為了實現細胞的冷凍干燥保存,通常會加入凍干保護劑。Me2SO 為滲透性保護劑,分子中含有 2 個甲基。由于甲基可以與水鍵合形成氫鍵,且自身不會發生鍵合[14],因此可以結合更多的水分子,使溶液黏度增大,玻璃化趨勢增強,阻礙冰晶的生長。在一定濃度范圍內,隨著 Me2SO 體積分數的增大,分子中甲基含量逐漸增多,結合的水分子會更多,冰晶生長就會更困難,釋放的熱量則更少。同樣的,在升溫時,融化的冰晶量隨之減少,熱焓值則相應減小。本實驗中,圖 1 和圖 2 表現出 Me2SO 保護劑組中,共晶焓和熔融焓都隨著保護劑體積分數的提高而下降;同時,在升溫段,熔融焓也隨之下降,與該說法結論一致。細胞實驗中,10% Me2SO 組(序號 2)和 15% Me2SO 組(序號 3)的存活率和貼壁率也顯著高于 5% Me2SO 組(序號 1),間接表明在一定體積分數范圍內,Me2SO 體積分數越大,Me2SO 結合水的能力更強。然而,與丙三醇組相比,Me2SO 組的 24 h 貼壁率明顯降低,而丙三醇的分子量要高于 Me2SO,因此 Me2SO 組 24 h 貼壁率低下很可能是 Me2SO 的毒性作用而不是因為滲透傷害。
同樣的,丙三醇也是滲透性保護劑,且對人體沒有毒性,可以提供胞內保護,因為它們優先排除在生物分子表面之外,從而穩定生物分子內部自然狀態。Wang 等[15]發現丙三醇可以增加蛋白質的穩定性,鹽水溶液洗滌后消失。何暉等[16]將紅細胞用丙三醇預處理后,發現紅細胞回收率可以達到 55.3%。根據 Wowk 等[17]的觀點,分子中的羥基可以與水分子鍵合形成氫鍵,而丙三醇分子中含有 3 個羥基,因此丙三醇作為保護劑,在凍結過程中可以將更多的自由水替換成結合水,減少冰晶的生成,與圖 1、圖 2 的結果一致。同時,細胞凍存實驗的結果表明,添加體積分數為 10%~20% 丙三醇的保護劑,對細胞凍存是有一定保護作用的。但圖 3 結果表明 10% 丙三醇組的細胞狀態優于 20% 丙三醇組。

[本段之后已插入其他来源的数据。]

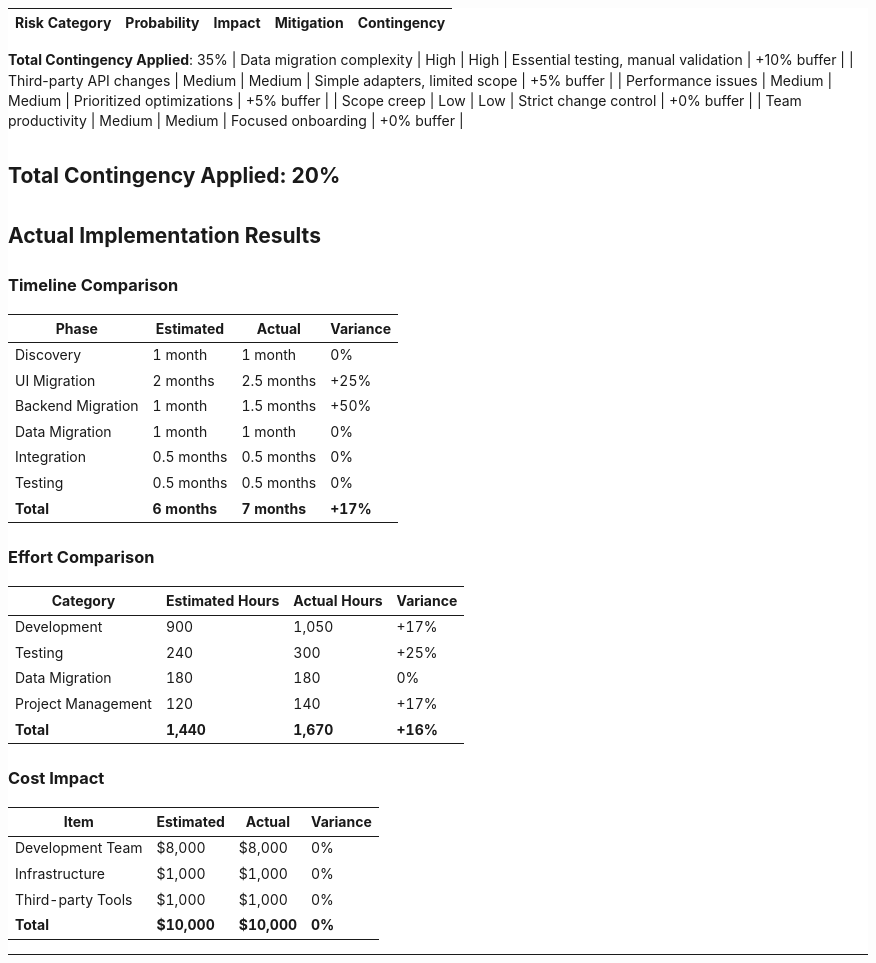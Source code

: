 | Risk Category | Probability | Impact | Mitigation | Contingency |
|---------------|-------------|--------|------------|-------------|

**Total Contingency Applied**: 35%
| Data migration complexity | High | High | Essential testing, manual validation | +10% buffer |
| Third-party API changes | Medium | Medium | Simple adapters, limited scope | +5% buffer |
| Performance issues | Medium | Medium | Prioritized optimizations | +5% buffer |
| Scope creep | Low | Low | Strict change control | +0% buffer |
| Team productivity | Medium | Medium | Focused onboarding | +0% buffer |

**Total Contingency Applied**: 20%
---

## Actual Implementation Results

### Timeline Comparison

| Phase | Estimated | Actual | Variance |
|-------|-----------|--------|----------|
| Discovery | 1 month | 1 month | 0% |
| UI Migration | 2 months | 2.5 months | +25% |
| Backend Migration | 1 month | 1.5 months | +50% |
| Data Migration | 1 month | 1 month | 0% |
| Integration | 0.5 months | 0.5 months | 0% |
| Testing | 0.5 months | 0.5 months | 0% |
| **Total** | **6 months** | **7 months** | **+17%** |

### Effort Comparison

| Category | Estimated Hours | Actual Hours | Variance |
|----------|----------------|--------------|----------|
| Development | 900 | 1,050 | +17% |
| Testing | 240 | 300 | +25% |
| Data Migration | 180 | 180 | 0% |
| Project Management | 120 | 140 | +17% |
| **Total** | **1,440** | **1,670** | **+16%** |

### Cost Impact

| Item | Estimated | Actual | Variance |
|------|-----------|--------|----------|
| Development Team | $8,000 | $8,000 | 0% |
| Infrastructure | $1,000 | $1,000 | 0% |
| Third-party Tools | $1,000 | $1,000 | 0% |
| **Total** | **$10,000** | **$10,000** | **0%** |

---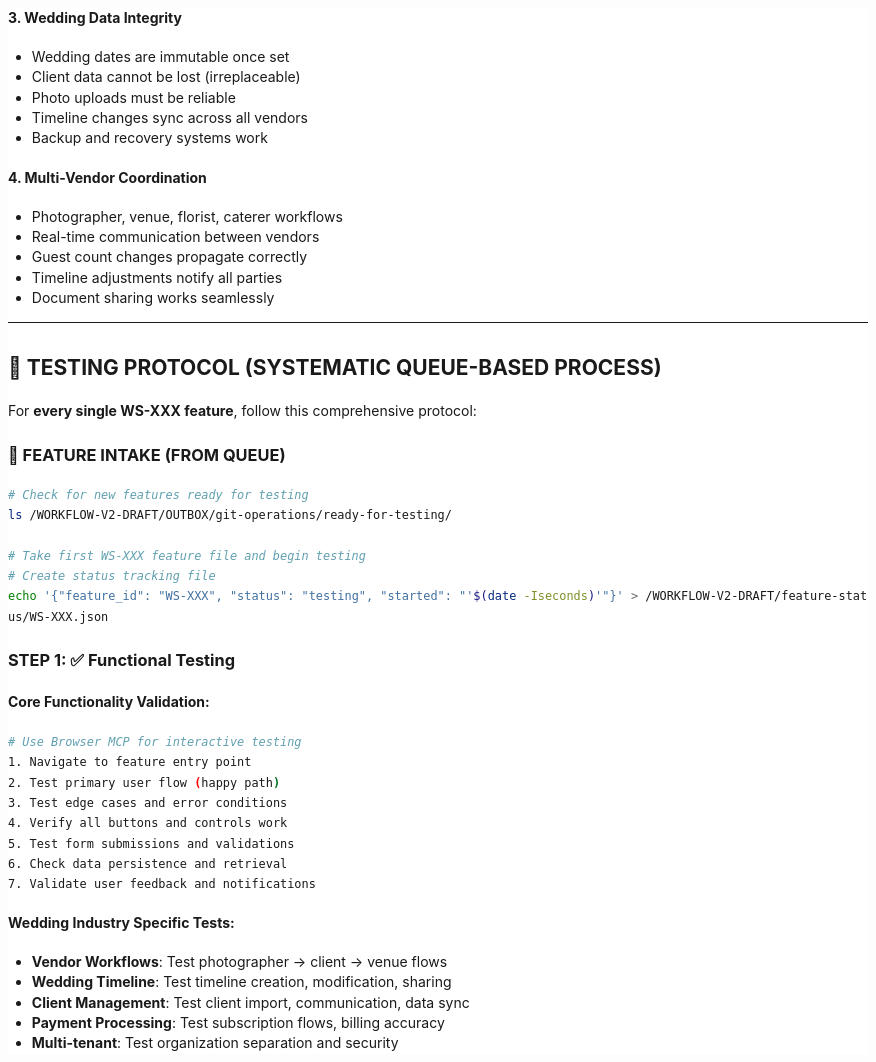 #### 3. **Wedding Data Integrity**
- Wedding dates are immutable once set
- Client data cannot be lost (irreplaceable)
- Photo uploads must be reliable
- Timeline changes sync across all vendors
- Backup and recovery systems work

#### 4. **Multi-Vendor Coordination**
- Photographer, venue, florist, caterer workflows
- Real-time communication between vendors
- Guest count changes propagate correctly
- Timeline adjustments notify all parties
- Document sharing works seamlessly

---

## 🔄 TESTING PROTOCOL (SYSTEMATIC QUEUE-BASED PROCESS)

For **every single WS-XXX feature**, follow this comprehensive protocol:

### 📝 FEATURE INTAKE (FROM QUEUE)
```bash
# Check for new features ready for testing
ls /WORKFLOW-V2-DRAFT/OUTBOX/git-operations/ready-for-testing/

# Take first WS-XXX feature file and begin testing
# Create status tracking file
echo '{"feature_id": "WS-XXX", "status": "testing", "started": "'$(date -Iseconds)'"}' > /WORKFLOW-V2-DRAFT/feature-status/WS-XXX.json
```

### STEP 1: ✅ Functional Testing

#### Core Functionality Validation:
```bash
# Use Browser MCP for interactive testing
1. Navigate to feature entry point
2. Test primary user flow (happy path)
3. Test edge cases and error conditions
4. Verify all buttons and controls work
5. Test form submissions and validations
6. Check data persistence and retrieval
7. Validate user feedback and notifications
```

#### Wedding Industry Specific Tests:
- **Vendor Workflows**: Test photographer → client → venue flows
- **Wedding Timeline**: Test timeline creation, modification, sharing
- **Client Management**: Test client import, communication, data sync
- **Payment Processing**: Test subscription flows, billing accuracy
- **Multi-tenant**: Test organization separation and security
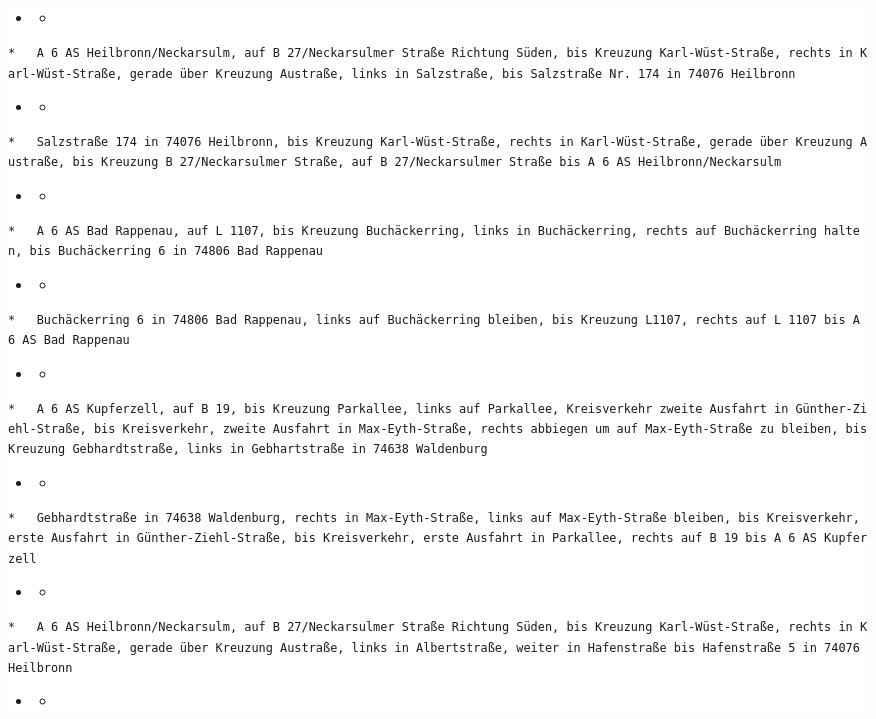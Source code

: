 
*    *
    *   A 6 AS Heilbronn/Neckarsulm, auf B 27/Neckarsulmer Straße Richtung Süden, bis Kreuzung Karl-Wüst-Straße, rechts in Karl-Wüst-Straße, gerade über Kreuzung Austraße, links in Salzstraße, bis Salzstraße Nr. 174 in 74076 Heilbronn


*    *
    *   Salzstraße 174 in 74076 Heilbronn, bis Kreuzung Karl-Wüst-Straße, rechts in Karl-Wüst-Straße, gerade über Kreuzung Austraße, bis Kreuzung B 27/Neckarsulmer Straße, auf B 27/Neckarsulmer Straße bis A 6 AS Heilbronn/Neckarsulm


*    *
    *   A 6 AS Bad Rappenau, auf L 1107, bis Kreuzung Buchäckerring, links in Buchäckerring, rechts auf Buchäckerring halten, bis Buchäckerring 6 in 74806 Bad Rappenau


*    *
    *   Buchäckerring 6 in 74806 Bad Rappenau, links auf Buchäckerring bleiben, bis Kreuzung L1107, rechts auf L 1107 bis A 6 AS Bad Rappenau


*    *
    *   A 6 AS Kupferzell, auf B 19, bis Kreuzung Parkallee, links auf Parkallee, Kreisverkehr zweite Ausfahrt in Günther-Ziehl-Straße, bis Kreisverkehr, zweite Ausfahrt in Max-Eyth-Straße, rechts abbiegen um auf Max-Eyth-Straße zu bleiben, bis Kreuzung Gebhardtstraße, links in Gebhartstraße in 74638 Waldenburg


*    *
    *   Gebhardtstraße in 74638 Waldenburg, rechts in Max-Eyth-Straße, links auf Max-Eyth-Straße bleiben, bis Kreisverkehr, erste Ausfahrt in Günther-Ziehl-Straße, bis Kreisverkehr, erste Ausfahrt in Parkallee, rechts auf B 19 bis A 6 AS Kupferzell


*    *
    *   A 6 AS Heilbronn/Neckarsulm, auf B 27/Neckarsulmer Straße Richtung Süden, bis Kreuzung Karl-Wüst-Straße, rechts in Karl-Wüst-Straße, gerade über Kreuzung Austraße, links in Albertstraße, weiter in Hafenstraße bis Hafenstraße 5 in 74076 Heilbronn


*    *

PVP 是一種非滲透性保護劑,在凍干中往往因能和糖類鍵合形成氫鍵且提高玻璃化程度而一起發揮作用。Shamblin 等[18]研究發現,在相對濕度高于 20% 時,加入 20% PVP 到蔗糖中,可以提高玻璃化轉變溫度。Tomczak 等[19]發現酰基鏈填充的變化會減小膜滲透性泄漏。在本實驗中,圖 1、圖 2 和表 2 的數據表明,與對照組相比,當添加了 PVP 后,保護劑的共晶焓、熔融焓降低,未凍水份額顯著增高。這可能是因為 PVP 分子中含有羰基和酰胺基團,既可以和水分子水合,同時也可以與低分子量的糖類水合。由于 PVP 的存在,使保護劑溶液中海藻糖游離的羥基增多,從而使海藻糖結合水的量增大,溶液黏度大大提升,玻璃化程度增高[20]。且在細胞凍存實驗中,添加質量濃度為 20%~60% PVP 的保護劑與對照組差異具有統計學意義(P < 0.05),表明 PVP 的加入對細胞經歷凍結過程具有一定的保護作用。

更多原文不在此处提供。